Based on the entries below, how many lines contain the word "Query"? Respond with only the number.

*** Opening of Supplied entries ***

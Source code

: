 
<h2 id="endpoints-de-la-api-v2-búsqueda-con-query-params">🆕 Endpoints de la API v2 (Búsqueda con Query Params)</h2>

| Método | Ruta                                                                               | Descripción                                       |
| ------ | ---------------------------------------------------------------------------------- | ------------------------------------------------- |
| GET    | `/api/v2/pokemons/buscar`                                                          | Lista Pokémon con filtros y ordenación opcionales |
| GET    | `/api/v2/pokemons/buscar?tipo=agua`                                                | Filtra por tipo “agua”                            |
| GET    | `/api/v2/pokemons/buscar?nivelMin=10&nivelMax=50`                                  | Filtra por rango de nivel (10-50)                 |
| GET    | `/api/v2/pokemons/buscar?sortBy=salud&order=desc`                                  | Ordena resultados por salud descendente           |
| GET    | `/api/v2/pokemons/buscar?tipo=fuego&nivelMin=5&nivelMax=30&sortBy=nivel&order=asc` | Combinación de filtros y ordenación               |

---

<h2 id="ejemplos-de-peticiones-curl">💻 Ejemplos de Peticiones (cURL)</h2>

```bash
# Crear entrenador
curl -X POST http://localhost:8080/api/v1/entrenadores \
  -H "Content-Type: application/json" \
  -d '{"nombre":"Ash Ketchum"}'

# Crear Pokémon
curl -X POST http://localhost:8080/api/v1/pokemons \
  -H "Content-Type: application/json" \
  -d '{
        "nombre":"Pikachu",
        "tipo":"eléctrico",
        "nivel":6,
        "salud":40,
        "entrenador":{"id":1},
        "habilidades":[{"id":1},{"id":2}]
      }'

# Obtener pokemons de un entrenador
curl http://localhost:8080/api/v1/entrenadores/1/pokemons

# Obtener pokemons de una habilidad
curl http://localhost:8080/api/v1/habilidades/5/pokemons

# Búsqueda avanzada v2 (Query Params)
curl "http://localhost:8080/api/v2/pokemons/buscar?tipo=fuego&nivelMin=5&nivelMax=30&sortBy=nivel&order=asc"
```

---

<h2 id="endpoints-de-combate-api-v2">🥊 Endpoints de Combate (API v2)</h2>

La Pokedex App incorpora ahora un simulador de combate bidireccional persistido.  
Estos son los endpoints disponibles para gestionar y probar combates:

*** Close of Supplied entries ***

_Result of this exercise_:
2